- **How to complete this task**:
From the data below, return each line in which the string "Matplotlib" is found.

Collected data
────────────────────────────────────────

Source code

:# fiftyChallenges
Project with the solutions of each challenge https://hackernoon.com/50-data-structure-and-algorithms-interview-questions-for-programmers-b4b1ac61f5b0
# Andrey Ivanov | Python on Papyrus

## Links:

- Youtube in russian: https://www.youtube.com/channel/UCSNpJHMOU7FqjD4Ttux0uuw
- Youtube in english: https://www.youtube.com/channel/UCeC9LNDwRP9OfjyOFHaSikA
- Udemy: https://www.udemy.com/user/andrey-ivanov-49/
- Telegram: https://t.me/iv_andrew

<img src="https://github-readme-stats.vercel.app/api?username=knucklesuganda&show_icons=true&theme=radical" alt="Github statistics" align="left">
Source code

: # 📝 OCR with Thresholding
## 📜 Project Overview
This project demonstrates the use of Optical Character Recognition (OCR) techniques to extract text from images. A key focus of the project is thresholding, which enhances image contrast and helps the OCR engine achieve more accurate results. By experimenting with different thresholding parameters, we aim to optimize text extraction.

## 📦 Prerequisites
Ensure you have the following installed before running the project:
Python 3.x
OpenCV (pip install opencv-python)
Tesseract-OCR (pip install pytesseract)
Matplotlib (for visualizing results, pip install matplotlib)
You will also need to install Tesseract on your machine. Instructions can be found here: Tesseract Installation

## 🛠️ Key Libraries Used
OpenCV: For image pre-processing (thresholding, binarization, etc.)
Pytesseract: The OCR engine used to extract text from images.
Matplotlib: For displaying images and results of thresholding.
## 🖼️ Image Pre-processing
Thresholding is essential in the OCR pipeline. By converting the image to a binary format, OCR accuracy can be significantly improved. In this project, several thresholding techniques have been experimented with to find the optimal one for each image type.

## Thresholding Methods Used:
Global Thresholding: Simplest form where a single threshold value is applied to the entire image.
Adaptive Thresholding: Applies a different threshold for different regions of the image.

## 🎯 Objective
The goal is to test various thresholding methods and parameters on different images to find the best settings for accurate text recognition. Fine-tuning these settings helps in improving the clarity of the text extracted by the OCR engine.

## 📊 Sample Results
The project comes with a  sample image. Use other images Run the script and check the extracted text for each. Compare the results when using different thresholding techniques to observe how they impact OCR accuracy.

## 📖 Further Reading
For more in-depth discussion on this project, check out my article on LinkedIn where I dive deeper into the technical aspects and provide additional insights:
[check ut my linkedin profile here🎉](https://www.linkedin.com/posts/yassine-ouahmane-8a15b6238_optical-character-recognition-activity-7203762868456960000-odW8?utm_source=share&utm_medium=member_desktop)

────────────────────────────────────────

- **Response area**:
Matplotlib (for visualizing results, pip install matplotlib)
Matplotlib: For displaying images and results of thresholding.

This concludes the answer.